→ Problem description: Print every record exactly as it appears. Leave the pictures out.

→ Input:
---*---

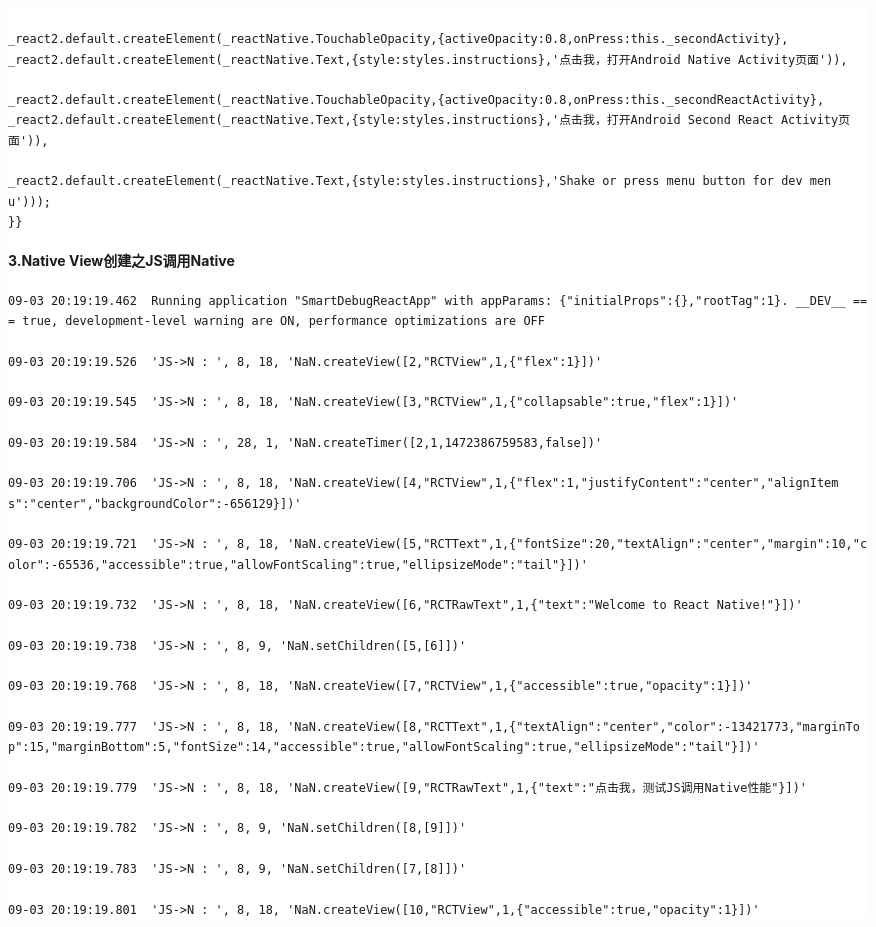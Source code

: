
 ```

_react2.default.createElement(_reactNative.TouchableOpacity,{activeOpacity:0.8,onPress:this._secondActivity},
_react2.default.createElement(_reactNative.Text,{style:styles.instructions},'点击我，打开Android Native Activity页面')),

_react2.default.createElement(_reactNative.TouchableOpacity,{activeOpacity:0.8,onPress:this._secondReactActivity},
_react2.default.createElement(_reactNative.Text,{style:styles.instructions},'点击我，打开Android Second React Activity页面')),

_react2.default.createElement(_reactNative.Text,{style:styles.instructions},'Shake or press menu button for dev menu')));
}}
```

#### 3.Native View创建之JS调用Native


    09-03 20:19:19.462  Running application "SmartDebugReactApp" with appParams: {"initialProps":{},"rootTag":1}. __DEV__ === true, development-level warning are ON, performance optimizations are OFF

    09-03 20:19:19.526  'JS->N : ', 8, 18, 'NaN.createView([2,"RCTView",1,{"flex":1}])'

    09-03 20:19:19.545  'JS->N : ', 8, 18, 'NaN.createView([3,"RCTView",1,{"collapsable":true,"flex":1}])'

    09-03 20:19:19.584  'JS->N : ', 28, 1, 'NaN.createTimer([2,1,1472386759583,false])'

    09-03 20:19:19.706  'JS->N : ', 8, 18, 'NaN.createView([4,"RCTView",1,{"flex":1,"justifyContent":"center","alignItems":"center","backgroundColor":-656129}])'

    09-03 20:19:19.721  'JS->N : ', 8, 18, 'NaN.createView([5,"RCTText",1,{"fontSize":20,"textAlign":"center","margin":10,"color":-65536,"accessible":true,"allowFontScaling":true,"ellipsizeMode":"tail"}])'

    09-03 20:19:19.732  'JS->N : ', 8, 18, 'NaN.createView([6,"RCTRawText",1,{"text":"Welcome to React Native!"}])'

    09-03 20:19:19.738  'JS->N : ', 8, 9, 'NaN.setChildren([5,[6]])'

    09-03 20:19:19.768  'JS->N : ', 8, 18, 'NaN.createView([7,"RCTView",1,{"accessible":true,"opacity":1}])'

    09-03 20:19:19.777  'JS->N : ', 8, 18, 'NaN.createView([8,"RCTText",1,{"textAlign":"center","color":-13421773,"marginTop":15,"marginBottom":5,"fontSize":14,"accessible":true,"allowFontScaling":true,"ellipsizeMode":"tail"}])'

    09-03 20:19:19.779  'JS->N : ', 8, 18, 'NaN.createView([9,"RCTRawText",1,{"text":"点击我，测试JS调用Native性能"}])'

    09-03 20:19:19.782  'JS->N : ', 8, 9, 'NaN.setChildren([8,[9]])'

    09-03 20:19:19.783  'JS->N : ', 8, 9, 'NaN.setChildren([7,[8]])'

    09-03 20:19:19.801  'JS->N : ', 8, 18, 'NaN.createView([10,"RCTView",1,{"accessible":true,"opacity":1}])'
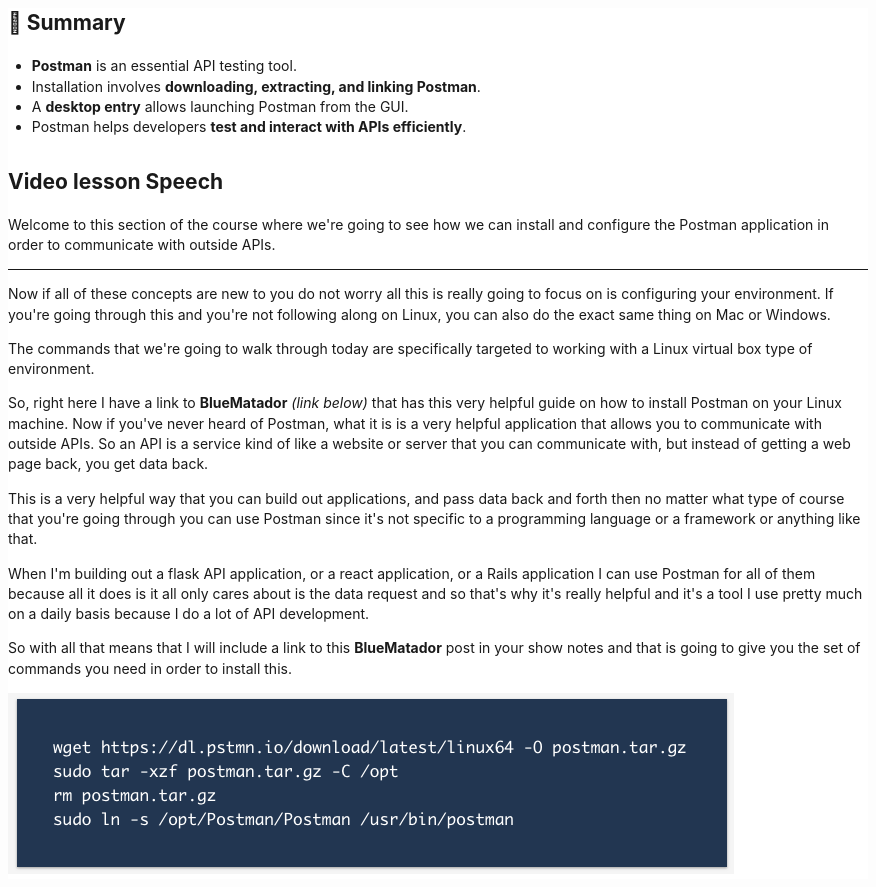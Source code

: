
## 📌 Summary

- **Postman** is an essential API testing tool.
- Installation involves **downloading, extracting, and linking Postman**.
- A **desktop entry** allows launching Postman from the GUI.
- Postman helps developers **test and interact with APIs efficiently**.





## Video lesson Speech

Welcome to this section of the course where we're going to see how we can install and configure the Postman application in order to communicate with outside APIs.

****

Now if all of these concepts are new to you do not worry all this is really going to focus on is configuring your environment. If you're going through this and you're not following along on Linux, you can also do the exact same thing on Mac or Windows.   

The commands that we're going to walk through today are specifically targeted to working with a Linux virtual box type of environment.

So, right here I have a link to **BlueMatador** *(link below)* that has this very helpful guide on how to install Postman on your 
Linux machine. Now if you've never heard of Postman, what it is is a 
very helpful application that allows you to communicate with outside 
APIs. So an API is a service kind of like a website or server that you 
can communicate with, but instead of getting a web page back, you get 
data back.

This is a very helpful way that you can build out applications, and 
pass data back and forth then no matter what type of course that you're 
going through you can use Postman since it's not specific to a 
programming language or a framework or anything like that.

When I'm building out a flask API application, or a react 
application, or a Rails application I can use Postman for all of them 
because all it does is it all only cares about is the data request and 
so that's why it's really helpful and it's a tool I use pretty much on a
 daily basis because I do a lot of API development.

So with all that means that I will include a link to this **BlueMatador** post in your show notes and that is going to give you the set of commands you need in order to install this.

![large](./03-135_IMG1.png)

---*---

→ The answer:
Source code

:
 ```

_react2.default.createElement(_reactNative.TouchableOpacity,{activeOpacity:0.8,onPress:this._secondActivity},
_react2.default.createElement(_reactNative.Text,{style:styles.instructions},'点击我，打开Android Native Activity页面')),

_react2.default.createElement(_reactNative.TouchableOpacity,{activeOpacity:0.8,onPress:this._secondReactActivity},
_react2.default.createElement(_reactNative.Text,{style:styles.instructions},'点击我，打开Android Second React Activity页面')),

_react2.default.createElement(_reactNative.Text,{style:styles.instructions},'Shake or press menu button for dev menu')));
}}
```

#### 3.Native View创建之JS调用Native


    09-03 20:19:19.462  Running application "SmartDebugReactApp" with appParams: {"initialProps":{},"rootTag":1}. __DEV__ === true, development-level warning are ON, performance optimizations are OFF

    09-03 20:19:19.526  'JS->N : ', 8, 18, 'NaN.createView([2,"RCTView",1,{"flex":1}])'

    09-03 20:19:19.545  'JS->N : ', 8, 18, 'NaN.createView([3,"RCTView",1,{"collapsable":true,"flex":1}])'

    09-03 20:19:19.584  'JS->N : ', 28, 1, 'NaN.createTimer([2,1,1472386759583,false])'

    09-03 20:19:19.706  'JS->N : ', 8, 18, 'NaN.createView([4,"RCTView",1,{"flex":1,"justifyContent":"center","alignItems":"center","backgroundColor":-656129}])'

    09-03 20:19:19.721  'JS->N : ', 8, 18, 'NaN.createView([5,"RCTText",1,{"fontSize":20,"textAlign":"center","margin":10,"color":-65536,"accessible":true,"allowFontScaling":true,"ellipsizeMode":"tail"}])'

    09-03 20:19:19.732  'JS->N : ', 8, 18, 'NaN.createView([6,"RCTRawText",1,{"text":"Welcome to React Native!"}])'

    09-03 20:19:19.738  'JS->N : ', 8, 9, 'NaN.setChildren([5,[6]])'

    09-03 20:19:19.768  'JS->N : ', 8, 18, 'NaN.createView([7,"RCTView",1,{"accessible":true,"opacity":1}])'

    09-03 20:19:19.777  'JS->N : ', 8, 18, 'NaN.createView([8,"RCTText",1,{"textAlign":"center","color":-13421773,"marginTop":15,"marginBottom":5,"fontSize":14,"accessible":true,"allowFontScaling":true,"ellipsizeMode":"tail"}])'

    09-03 20:19:19.779  'JS->N : ', 8, 18, 'NaN.createView([9,"RCTRawText",1,{"text":"点击我，测试JS调用Native性能"}])'

    09-03 20:19:19.782  'JS->N : ', 8, 9, 'NaN.setChildren([8,[9]])'

    09-03 20:19:19.783  'JS->N : ', 8, 9, 'NaN.setChildren([7,[8]])'

    09-03 20:19:19.801  'JS->N : ', 8, 18, 'NaN.createView([10,"RCTView",1,{"accessible":true,"opacity":1}])'
Source code

:
## 📌 Summary

- **Postman** is an essential API testing tool.
- Installation involves **downloading, extracting, and linking Postman**.
- A **desktop entry** allows launching Postman from the GUI.
- Postman helps developers **test and interact with APIs efficiently**.





## Video lesson Speech

Welcome to this section of the course where we're going to see how we can install and configure the Postman application in order to communicate with outside APIs.

****

Now if all of these concepts are new to you do not worry all this is really going to focus on is configuring your environment. If you're going through this and you're not following along on Linux, you can also do the exact same thing on Mac or Windows.   

The commands that we're going to walk through today are specifically targeted to working with a Linux virtual box type of environment.

So, right here I have a link to **BlueMatador** *(link below)* that has this very helpful guide on how to install Postman on your 
Linux machine. Now if you've never heard of Postman, what it is is a 
very helpful application that allows you to communicate with outside 
APIs. So an API is a service kind of like a website or server that you 
can communicate with, but instead of getting a web page back, you get 
data back.

This is a very helpful way that you can build out applications, and 
pass data back and forth then no matter what type of course that you're 
going through you can use Postman since it's not specific to a 
programming language or a framework or anything like that.

When I'm building out a flask API application, or a react 
application, or a Rails application I can use Postman for all of them 
because all it does is it all only cares about is the data request and 
so that's why it's really helpful and it's a tool I use pretty much on a
 daily basis because I do a lot of API development.

So with all that means that I will include a link to this **BlueMatador** post in your show notes and that is going to give you the set of commands you need in order to install this.

![large](./03-135_IMG1.png)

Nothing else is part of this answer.